O som do grupo era marcado por influências de Spiritualised ou Spacemen 3 e Matos assegura que os Phase eram, de entre as bandas de Leiria, um colectivo que se distinguia. “Nos anos 90, em termos de bandas e fazendo uma analogia futebolística, percebíamos que havia o 'distrital' e o 'campeonato nacional'”.
Os Phase jogavam, sem dúvida, na Primeira Liga. “Tinham predisposição para um som internacional.” “Eram muito jovens e viveram como se fossem super estrelas”, conta Carlos Matos, para quem a melhor fase e os melhores temas estão na compilação 4x4 (A)Tracção Total, um CD da Coimbra B, de Fausto Silva, editado em 1998.

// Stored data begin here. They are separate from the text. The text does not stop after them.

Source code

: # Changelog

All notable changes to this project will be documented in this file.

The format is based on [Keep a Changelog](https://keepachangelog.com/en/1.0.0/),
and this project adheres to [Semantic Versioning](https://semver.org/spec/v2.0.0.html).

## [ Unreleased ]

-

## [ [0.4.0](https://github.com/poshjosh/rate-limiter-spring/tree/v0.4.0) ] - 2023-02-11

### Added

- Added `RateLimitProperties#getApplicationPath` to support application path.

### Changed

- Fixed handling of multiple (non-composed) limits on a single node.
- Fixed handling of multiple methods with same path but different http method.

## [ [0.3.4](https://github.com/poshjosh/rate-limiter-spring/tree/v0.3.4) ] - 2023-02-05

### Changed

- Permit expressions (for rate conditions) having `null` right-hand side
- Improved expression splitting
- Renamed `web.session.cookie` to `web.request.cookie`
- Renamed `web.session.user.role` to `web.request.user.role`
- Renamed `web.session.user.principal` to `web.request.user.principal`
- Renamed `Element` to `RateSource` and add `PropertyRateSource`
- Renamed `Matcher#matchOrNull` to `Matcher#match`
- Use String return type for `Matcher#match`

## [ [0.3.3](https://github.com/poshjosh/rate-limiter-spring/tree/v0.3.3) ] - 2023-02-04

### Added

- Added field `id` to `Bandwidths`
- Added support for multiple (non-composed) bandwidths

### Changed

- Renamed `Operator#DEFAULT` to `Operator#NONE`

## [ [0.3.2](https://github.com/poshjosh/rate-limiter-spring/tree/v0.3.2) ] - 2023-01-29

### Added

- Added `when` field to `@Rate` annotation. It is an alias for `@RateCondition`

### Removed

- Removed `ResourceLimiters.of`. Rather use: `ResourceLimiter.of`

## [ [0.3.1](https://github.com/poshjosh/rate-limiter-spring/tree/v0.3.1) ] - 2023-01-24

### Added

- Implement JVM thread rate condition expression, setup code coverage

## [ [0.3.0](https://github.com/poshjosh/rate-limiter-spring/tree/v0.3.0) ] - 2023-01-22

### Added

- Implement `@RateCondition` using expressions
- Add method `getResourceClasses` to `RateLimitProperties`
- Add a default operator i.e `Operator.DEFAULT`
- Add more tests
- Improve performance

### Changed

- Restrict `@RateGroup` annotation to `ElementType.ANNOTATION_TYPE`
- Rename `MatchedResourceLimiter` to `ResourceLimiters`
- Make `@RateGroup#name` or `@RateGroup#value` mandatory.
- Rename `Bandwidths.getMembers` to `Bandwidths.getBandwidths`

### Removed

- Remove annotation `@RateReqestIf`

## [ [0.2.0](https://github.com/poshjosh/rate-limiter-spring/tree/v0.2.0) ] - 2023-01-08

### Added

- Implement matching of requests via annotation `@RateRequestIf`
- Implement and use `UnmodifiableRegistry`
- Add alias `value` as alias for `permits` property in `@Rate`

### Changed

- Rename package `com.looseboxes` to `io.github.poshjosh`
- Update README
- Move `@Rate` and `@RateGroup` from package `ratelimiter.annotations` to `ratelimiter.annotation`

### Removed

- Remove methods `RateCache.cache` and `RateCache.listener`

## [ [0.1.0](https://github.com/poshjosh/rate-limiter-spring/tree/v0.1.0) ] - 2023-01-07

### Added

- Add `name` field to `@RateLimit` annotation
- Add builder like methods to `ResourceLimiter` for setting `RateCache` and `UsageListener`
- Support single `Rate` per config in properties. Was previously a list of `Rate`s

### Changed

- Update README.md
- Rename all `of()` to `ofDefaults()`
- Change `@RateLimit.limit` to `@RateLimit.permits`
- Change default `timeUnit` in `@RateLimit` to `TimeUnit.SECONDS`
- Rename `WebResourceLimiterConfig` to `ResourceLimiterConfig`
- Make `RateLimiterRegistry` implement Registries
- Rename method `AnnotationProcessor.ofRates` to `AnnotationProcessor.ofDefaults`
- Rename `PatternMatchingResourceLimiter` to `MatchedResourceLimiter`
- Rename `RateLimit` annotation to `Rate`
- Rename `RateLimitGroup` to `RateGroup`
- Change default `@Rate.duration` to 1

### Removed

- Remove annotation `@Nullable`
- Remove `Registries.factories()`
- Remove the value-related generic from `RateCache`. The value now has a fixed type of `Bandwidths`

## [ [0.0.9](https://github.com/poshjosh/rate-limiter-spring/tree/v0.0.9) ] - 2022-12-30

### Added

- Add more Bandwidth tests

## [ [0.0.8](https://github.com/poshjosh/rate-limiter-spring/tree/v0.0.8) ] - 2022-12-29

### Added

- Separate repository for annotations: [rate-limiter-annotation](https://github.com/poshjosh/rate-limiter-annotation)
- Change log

Porquê? Porque são canções gravadas sem preocupação comercial e que demonstram a alma da banda. “São canções poderosas, 'sujas', verdadeiramente shoegaze, com muita distorção e efeitos nas guitarras. Acredito que, se o álbum 52 Minutes of Your Time, também tivesse estas características, teria potencialidade em termos internacionais. Não tendo, a música, embora cristalina e bem produzida, revelou-se demasiado comercial para os fãs de shoegaze e demasiado alternativa para agradar aos fãs da música comercial. Estava num limbo que os levou para uma terra de ninguém”, refere.